Rückblickend muss man sicher feststellen, dass bei der Entwicklung des Mittelstandssegments zu Beginn einige Fehler gemacht und manche Besonderheiten nicht hinreichend berücksichtig wurden. Offensichtlich ist, dass einige Ratings in Relation zu den vergebenen Kupons zu gut waren. Außerdem war die Spanne der Kupons bei den Emissionen im Mittelstandsmarkt auffallend eng. Alle Beteiligten haben sich stillschweigend auf Kupons zwischen 6 und 8 Prozent eingependelt. Das war verkehrt, bei einigen Unternehmen hätte der Kupon bereits zum Emissionszeitpuntk deutlich höher ausfallen müssen. Hier wurden die Risiken, die sich aus der spezifischen Branchen- und Größenstruktur dieses Segments ergeben, nicht ausreichend berücksichtig.
Fand nicht auch eine Negativselektion bei den Emittenten statt?

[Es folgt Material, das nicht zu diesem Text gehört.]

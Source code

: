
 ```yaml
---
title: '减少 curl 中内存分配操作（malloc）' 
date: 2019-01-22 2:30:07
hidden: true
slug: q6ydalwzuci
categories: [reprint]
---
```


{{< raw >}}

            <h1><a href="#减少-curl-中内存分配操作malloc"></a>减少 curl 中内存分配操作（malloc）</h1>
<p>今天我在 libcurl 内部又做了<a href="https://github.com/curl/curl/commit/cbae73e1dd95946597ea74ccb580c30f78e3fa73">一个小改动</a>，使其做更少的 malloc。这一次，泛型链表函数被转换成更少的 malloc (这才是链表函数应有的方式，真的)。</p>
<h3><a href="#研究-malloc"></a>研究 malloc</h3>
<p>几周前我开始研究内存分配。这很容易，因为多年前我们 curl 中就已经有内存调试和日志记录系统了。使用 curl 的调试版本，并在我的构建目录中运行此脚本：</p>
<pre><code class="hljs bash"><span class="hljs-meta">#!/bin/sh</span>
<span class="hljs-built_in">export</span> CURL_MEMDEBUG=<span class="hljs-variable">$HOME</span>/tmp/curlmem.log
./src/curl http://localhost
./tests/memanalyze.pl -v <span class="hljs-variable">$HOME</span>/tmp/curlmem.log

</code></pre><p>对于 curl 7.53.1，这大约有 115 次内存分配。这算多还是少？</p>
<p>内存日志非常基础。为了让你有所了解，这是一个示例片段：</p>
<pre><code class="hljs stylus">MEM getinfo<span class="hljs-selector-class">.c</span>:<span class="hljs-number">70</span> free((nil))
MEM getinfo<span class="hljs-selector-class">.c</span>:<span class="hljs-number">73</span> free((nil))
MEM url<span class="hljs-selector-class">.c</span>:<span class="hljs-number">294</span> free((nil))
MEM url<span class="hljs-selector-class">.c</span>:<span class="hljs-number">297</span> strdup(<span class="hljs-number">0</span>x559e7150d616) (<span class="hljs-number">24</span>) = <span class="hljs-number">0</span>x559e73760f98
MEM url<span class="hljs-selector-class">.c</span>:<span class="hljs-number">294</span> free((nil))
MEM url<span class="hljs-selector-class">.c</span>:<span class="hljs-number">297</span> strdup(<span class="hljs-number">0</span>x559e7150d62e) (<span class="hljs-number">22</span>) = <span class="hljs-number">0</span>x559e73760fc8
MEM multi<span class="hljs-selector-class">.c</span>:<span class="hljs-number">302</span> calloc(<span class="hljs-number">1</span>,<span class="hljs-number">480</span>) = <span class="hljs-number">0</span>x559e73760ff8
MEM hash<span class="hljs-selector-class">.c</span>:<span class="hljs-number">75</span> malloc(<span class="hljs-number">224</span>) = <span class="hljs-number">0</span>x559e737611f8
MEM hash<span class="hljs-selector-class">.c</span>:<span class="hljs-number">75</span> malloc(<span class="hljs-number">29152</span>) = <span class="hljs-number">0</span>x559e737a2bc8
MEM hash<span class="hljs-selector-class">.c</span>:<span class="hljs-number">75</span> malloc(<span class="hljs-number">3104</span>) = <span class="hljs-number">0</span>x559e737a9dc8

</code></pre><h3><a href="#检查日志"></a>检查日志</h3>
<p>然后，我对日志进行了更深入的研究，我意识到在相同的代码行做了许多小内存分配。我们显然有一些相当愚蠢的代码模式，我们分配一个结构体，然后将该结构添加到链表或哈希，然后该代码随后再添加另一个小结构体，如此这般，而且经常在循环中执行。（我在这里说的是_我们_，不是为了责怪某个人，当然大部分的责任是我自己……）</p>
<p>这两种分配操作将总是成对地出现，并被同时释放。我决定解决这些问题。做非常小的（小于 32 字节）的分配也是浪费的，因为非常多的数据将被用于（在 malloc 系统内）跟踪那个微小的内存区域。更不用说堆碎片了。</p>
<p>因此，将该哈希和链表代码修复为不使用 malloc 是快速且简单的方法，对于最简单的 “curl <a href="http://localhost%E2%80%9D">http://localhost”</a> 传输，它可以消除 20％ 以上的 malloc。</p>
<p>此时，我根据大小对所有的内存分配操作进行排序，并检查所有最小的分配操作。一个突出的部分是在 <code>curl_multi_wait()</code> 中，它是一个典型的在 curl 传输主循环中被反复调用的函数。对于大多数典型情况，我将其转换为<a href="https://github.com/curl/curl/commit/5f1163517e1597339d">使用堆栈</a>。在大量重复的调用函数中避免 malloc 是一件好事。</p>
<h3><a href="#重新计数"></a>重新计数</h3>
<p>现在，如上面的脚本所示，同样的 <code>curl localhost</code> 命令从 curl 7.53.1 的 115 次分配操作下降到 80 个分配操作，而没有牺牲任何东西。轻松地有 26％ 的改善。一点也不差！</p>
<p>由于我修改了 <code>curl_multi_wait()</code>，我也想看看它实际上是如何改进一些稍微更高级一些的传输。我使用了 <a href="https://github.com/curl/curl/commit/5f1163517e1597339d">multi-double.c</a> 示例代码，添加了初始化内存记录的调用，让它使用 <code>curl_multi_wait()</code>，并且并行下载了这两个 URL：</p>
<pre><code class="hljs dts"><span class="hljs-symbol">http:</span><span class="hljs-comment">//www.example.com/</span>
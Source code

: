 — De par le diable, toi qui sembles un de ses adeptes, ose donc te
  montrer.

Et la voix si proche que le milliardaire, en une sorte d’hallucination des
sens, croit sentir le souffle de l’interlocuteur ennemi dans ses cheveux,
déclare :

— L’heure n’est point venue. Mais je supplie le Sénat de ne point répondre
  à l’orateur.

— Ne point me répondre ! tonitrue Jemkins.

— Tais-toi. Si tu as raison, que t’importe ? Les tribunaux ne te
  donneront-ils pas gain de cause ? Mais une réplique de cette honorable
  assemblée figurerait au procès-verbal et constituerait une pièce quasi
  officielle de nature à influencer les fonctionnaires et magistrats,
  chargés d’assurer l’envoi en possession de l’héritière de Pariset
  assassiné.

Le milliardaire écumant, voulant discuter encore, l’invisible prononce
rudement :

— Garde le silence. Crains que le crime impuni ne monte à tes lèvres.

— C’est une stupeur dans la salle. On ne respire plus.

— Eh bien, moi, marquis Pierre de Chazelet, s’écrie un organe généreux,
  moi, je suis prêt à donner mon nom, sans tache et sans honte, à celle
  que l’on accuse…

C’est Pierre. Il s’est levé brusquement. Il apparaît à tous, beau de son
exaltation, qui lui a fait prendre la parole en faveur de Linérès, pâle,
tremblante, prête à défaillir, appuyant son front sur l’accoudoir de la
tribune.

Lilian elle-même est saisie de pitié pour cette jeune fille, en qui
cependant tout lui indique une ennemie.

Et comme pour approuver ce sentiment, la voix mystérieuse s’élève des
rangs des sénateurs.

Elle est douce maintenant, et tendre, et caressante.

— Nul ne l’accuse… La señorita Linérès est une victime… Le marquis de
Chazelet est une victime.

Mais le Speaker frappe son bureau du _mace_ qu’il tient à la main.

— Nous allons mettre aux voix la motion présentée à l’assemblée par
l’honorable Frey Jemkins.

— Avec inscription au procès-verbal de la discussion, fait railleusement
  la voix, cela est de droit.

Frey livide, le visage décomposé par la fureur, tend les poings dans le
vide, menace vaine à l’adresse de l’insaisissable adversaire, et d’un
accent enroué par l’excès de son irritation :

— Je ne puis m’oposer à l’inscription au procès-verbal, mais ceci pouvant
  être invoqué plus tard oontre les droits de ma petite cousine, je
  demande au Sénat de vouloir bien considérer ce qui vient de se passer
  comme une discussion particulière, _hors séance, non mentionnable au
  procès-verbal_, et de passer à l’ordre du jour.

Richtig ist, dass viele Emittenten des Mittelstandssegments auf wenige oder auch nur ein einzelnes Geschäftsfeld fokussiert sind. Zusammen mit dem Größenaspekt sind diese Unternehmen daher anfälliger für Marktveränderungen als breit aufgestellte Großkonzerne. Diese Risiken haben viele Marktteilnehmer anfangs unterschätzt. Unserer Beobachtung nach hat sich der Markt aber inzwischen angepasst, die Relation von Rating und Rendite passt heute deutlich besser, und auch die Ratingagenturen haben eingesehen, dass man bei der Bewertung an manchen Stellen anders vorgehen muss.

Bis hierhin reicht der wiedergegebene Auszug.